- **Your goal**:
The entries are to be repeated exactly, with all pictures omitted.

(Pictures paired with source code)
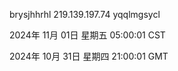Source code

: brysjhhrhl 219.139.197.74 yqqlmgsycl

2024年 11月 01日 星期五 05:00:01 CST

2024年 10月 31日 星期四 21:00:01 GMT

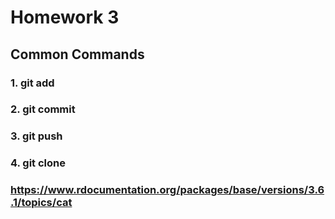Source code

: # Homework 3
## Common Commands
### 1. git add
### 2. git commit
### 3. git push
### 4. git clone
### https://www.rdocumentation.org/packages/base/versions/3.6.1/topics/cat
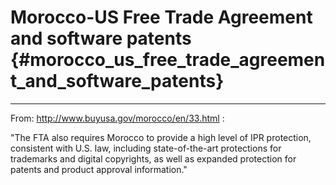 # Morocco-US Free Trade Agreement and software patents {#morocco_us_free_trade_agreement_and_software_patents}

------------------------------------------------------------------------

From: <http://www.buyusa.gov/morocco/en/33.html> :

\"The FTA also requires Morocco to provide a high level of IPR
protection, consistent with U.S. law, including state-of-the-art
protections for trademarks and digital copyrights, as well as expanded
protection for patents and product approval information.\"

- **Output**:
Source code

: brysjhhrhl 219.139.197.74 yqqlmgsycl

2024年 11月 01日 星期五 05:00:01 CST

2024年 10月 31日 星期四 21:00:01 GMT

Source code

: # Homework 3
## Common Commands
### 1. git add
### 2. git commit
### 3. git push
### 4. git clone
### https://www.rdocumentation.org/packages/base/versions/3.6.1/topics/cat
 # Morocco-US Free Trade Agreement and software patents {#morocco_us_free_trade_agreement_and_software_patents}

------------------------------------------------------------------------

From: <http://www.buyusa.gov/morocco/en/33.html> :

\"The FTA also requires Morocco to provide a high level of IPR
protection, consistent with U.S. law, including state-of-the-art
protections for trademarks and digital copyrights, as well as expanded
protection for patents and product approval information.\"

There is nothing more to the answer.